The time fixed for filing a complaint to determine dischargeability of a debt is keyed to the first date set for the meeting of creditors. Rule 4007(c). Because the meeting of creditors that is required upon a conversion from chapter 11 to chapter 7 is unrelated to the meeting held in the previous chapter 11 proceeding, we conclude that the date fixed for the meeting is "the first date set for the meeting of creditors" within the context of Rule 4007(c). Therefore, we hold that creditors receive a fresh sixty day period for filing their complaints.

In his interpretation of section 348(a), Richards claims that because a conversion does not effect a change in the date of the order for relief and a meeting of creditors was held in the previous chapter 11 proceeding, creditors have only one opportunity in which to file their complaints. We disagree.

Section 348(a) provides that "those provisions of the Code which are keyed to the date of entry of the order for relief for their operation are unaffected * * * by conversion." 2 W. Collier, Collier on Bankruptcy Sec. 348.02 (15th ed. 1979). The time fixed for filing dischargeability complaints, however, is keyed not to the date of the order for relief but to the first date set for the meeting of creditors. See Rule 4007(c).

Even if we were to agree with Richards' position that the sixty day period for filing dischargeability complaints is somehow keyed to the date of the order for relief, we would not reach the conclusion reached by the bankruptcy court and the district court. For purposes of the dischargeability of debts, the conversion becomes the order for relief in the converted proceeding. 11 U.S.C. § 348(b). Thus, all debts that arose before the date of the conversion are discharged, " [e]xcept as provided in [11 U.S.C. § 523]." 11 U.S.C. § 727(b). Section 523 provides for the filing of dischargeability complaints and sets out the grounds for such complaints. It necessarily follows from the interplay of these statutory provisions that a conversion from chapter 11 to chapter 7 provides creditors with a new sixty day period in which to file their dischargeability complaints "following the first date set for the meeting of creditors held pursuant to Sec. 341(a)" in the converted chapter 7 proceeding. Rule 4007(c).

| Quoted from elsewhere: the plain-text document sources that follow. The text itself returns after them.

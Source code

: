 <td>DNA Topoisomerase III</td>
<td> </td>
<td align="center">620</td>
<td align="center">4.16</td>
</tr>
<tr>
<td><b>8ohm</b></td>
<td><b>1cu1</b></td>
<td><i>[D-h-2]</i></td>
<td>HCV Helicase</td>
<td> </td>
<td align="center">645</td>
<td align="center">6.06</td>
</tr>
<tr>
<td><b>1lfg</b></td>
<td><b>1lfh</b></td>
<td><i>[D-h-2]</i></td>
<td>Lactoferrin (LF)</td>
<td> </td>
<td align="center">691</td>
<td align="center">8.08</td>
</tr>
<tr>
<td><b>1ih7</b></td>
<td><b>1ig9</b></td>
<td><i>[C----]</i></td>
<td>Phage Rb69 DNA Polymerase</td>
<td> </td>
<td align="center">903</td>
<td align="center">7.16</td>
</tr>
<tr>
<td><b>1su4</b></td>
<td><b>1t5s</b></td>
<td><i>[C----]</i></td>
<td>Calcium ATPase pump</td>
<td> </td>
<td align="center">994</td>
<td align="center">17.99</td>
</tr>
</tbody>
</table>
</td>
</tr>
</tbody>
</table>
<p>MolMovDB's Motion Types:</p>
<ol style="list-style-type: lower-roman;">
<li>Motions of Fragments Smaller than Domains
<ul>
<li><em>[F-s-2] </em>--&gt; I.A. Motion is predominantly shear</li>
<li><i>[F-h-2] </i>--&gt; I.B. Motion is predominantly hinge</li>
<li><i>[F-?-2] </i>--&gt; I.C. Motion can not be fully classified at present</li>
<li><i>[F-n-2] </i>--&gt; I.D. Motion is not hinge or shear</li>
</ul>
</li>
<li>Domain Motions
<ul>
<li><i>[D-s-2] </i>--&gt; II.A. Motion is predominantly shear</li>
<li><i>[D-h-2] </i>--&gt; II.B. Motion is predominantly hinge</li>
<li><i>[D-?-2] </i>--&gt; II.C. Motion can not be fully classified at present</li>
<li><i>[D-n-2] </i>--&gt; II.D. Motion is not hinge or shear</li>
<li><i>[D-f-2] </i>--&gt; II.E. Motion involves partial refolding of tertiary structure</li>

Richards, at bottom, interprets section 348(a) for self-serving purposes in claiming that because a meeting of creditors was held in the previous chapter 11 proceeding, his creditors should have only one opportunity in which to file their dischargeability complaints, regardless of the fact that his case was converted to another chapter. We decline to construe the statutes and rules so narrowly.

We believe, as other courts have observed, that creditors may be less likely to file a dischargeability complaint in a chapter 11 proceeding where a reorganization plan may provide payments to them in full as opposed to a chapter 7 proceeding where their rights are determined by liquidation. See In re Kellogg, 41 B.R. 836, 837-38 (W.D. Okla. 1984); In re Cail, 41 B.R. 795, 796 (N.D. Ill. 1984).

Hence, if we were to adopt Richards' position that creditors do not receive a fresh sixty day period after conversion from chapter 11 to chapter 7, a debtor, knowing that creditors have not filed their dischargeability complaints within the sixty day period, could then discharge those debts by converting the case from chapter 11 to chapter 7 after the filing period has expired. Such an interpretation would allow a debtor who may have fraudulently procured a debt to discharge that debt based on an unwarranted construction of a procedural rule. We conclude that neither Congress in its enactment of section 348(a) nor the Advisory Committee in its promulgation of Rule 4007(c) intended such a result.

Accordingly, the decisions of the bankruptcy court and the district court dismissing the Bank's complaint to determine the dischargeability of a debt are reversed.